Take the lines below beginning at the line that has "You can set" and stopping after the line that has "in your code|", and print them exactly as they are, with no other lines.

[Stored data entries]
● ● ● ●

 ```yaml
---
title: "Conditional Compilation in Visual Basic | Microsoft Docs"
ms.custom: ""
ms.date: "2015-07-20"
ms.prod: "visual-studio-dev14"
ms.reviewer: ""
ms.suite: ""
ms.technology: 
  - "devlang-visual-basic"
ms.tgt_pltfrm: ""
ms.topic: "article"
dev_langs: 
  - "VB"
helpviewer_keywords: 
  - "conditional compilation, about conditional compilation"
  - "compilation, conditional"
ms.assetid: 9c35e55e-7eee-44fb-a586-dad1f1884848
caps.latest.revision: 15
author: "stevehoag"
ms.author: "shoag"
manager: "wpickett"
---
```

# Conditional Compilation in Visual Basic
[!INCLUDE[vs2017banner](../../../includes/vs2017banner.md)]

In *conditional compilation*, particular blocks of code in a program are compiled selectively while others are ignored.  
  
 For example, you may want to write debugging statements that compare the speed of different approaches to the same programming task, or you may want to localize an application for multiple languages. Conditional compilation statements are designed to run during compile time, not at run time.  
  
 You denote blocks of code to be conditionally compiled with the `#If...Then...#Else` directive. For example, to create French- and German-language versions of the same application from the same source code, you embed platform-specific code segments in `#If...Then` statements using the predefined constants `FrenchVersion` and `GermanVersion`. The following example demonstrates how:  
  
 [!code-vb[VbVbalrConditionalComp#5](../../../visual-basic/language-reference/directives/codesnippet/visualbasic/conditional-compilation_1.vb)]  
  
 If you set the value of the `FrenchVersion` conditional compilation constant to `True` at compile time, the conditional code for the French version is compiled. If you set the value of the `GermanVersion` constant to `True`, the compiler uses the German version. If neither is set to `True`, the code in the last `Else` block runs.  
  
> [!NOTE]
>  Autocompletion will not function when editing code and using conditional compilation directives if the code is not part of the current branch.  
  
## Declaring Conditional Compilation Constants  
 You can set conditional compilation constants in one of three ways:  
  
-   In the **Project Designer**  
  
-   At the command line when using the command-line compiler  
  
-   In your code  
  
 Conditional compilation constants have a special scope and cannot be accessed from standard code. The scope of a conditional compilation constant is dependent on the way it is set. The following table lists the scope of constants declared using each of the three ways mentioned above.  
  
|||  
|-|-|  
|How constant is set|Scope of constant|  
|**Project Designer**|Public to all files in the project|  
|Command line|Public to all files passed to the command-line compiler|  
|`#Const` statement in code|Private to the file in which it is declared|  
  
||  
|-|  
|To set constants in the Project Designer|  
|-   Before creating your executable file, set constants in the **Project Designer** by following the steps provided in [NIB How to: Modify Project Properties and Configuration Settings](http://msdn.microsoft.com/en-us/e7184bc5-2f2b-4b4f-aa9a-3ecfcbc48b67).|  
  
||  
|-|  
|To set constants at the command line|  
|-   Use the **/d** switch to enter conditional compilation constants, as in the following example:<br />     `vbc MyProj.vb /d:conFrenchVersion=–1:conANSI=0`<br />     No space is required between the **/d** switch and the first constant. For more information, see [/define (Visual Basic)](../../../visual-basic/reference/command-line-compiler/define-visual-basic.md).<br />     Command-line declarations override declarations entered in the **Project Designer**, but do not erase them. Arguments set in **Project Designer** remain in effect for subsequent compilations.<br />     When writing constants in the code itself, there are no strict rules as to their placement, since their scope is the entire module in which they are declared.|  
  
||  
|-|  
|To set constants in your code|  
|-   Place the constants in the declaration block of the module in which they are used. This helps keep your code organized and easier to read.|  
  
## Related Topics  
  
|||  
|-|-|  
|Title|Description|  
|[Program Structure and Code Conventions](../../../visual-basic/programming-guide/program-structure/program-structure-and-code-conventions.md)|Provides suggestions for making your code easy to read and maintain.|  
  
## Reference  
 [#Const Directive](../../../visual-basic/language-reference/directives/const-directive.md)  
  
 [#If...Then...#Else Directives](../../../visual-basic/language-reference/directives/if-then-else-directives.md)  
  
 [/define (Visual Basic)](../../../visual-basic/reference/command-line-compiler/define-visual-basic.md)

● ● ● ●

**WORKED SOLUTION**
 You can set conditional compilation constants in one of three ways:  
  
-   In the **Project Designer**  
  
-   At the command line when using the command-line compiler  
  
-   In your code  
  
 Conditional compilation constants have a special scope and cannot be accessed from standard code. The scope of a conditional compilation constant is dependent on the way it is set. The following table lists the scope of constants declared using each of the three ways mentioned above.  
  
|||  
|-|-|  
|How constant is set|Scope of constant|  
|**Project Designer**|Public to all files in the project|  
|Command line|Public to all files passed to the command-line compiler|  
|`#Const` statement in code|Private to the file in which it is declared|  
  
||  
|-|  
|To set constants in the Project Designer|  
|-   Before creating your executable file, set constants in the **Project Designer** by following the steps provided in [NIB How to: Modify Project Properties and Configuration Settings](http://msdn.microsoft.com/en-us/e7184bc5-2f2b-4b4f-aa9a-3ecfcbc48b67).|  
  
||  
|-|  
|To set constants at the command line|  
|-   Use the **/d** switch to enter conditional compilation constants, as in the following example:<br />     `vbc MyProj.vb /d:conFrenchVersion=–1:conANSI=0`<br />     No space is required between the **/d** switch and the first constant. For more information, see [/define (Visual Basic)](../../../visual-basic/reference/command-line-compiler/define-visual-basic.md).<br />     Command-line declarations override declarations entered in the **Project Designer**, but do not erase them. Arguments set in **Project Designer** remain in effect for subsequent compilations.<br />     When writing constants in the code itself, there are no strict rules as to their placement, since their scope is the entire module in which they are declared.|  
  
||  
|-|  
|To set constants in your code|  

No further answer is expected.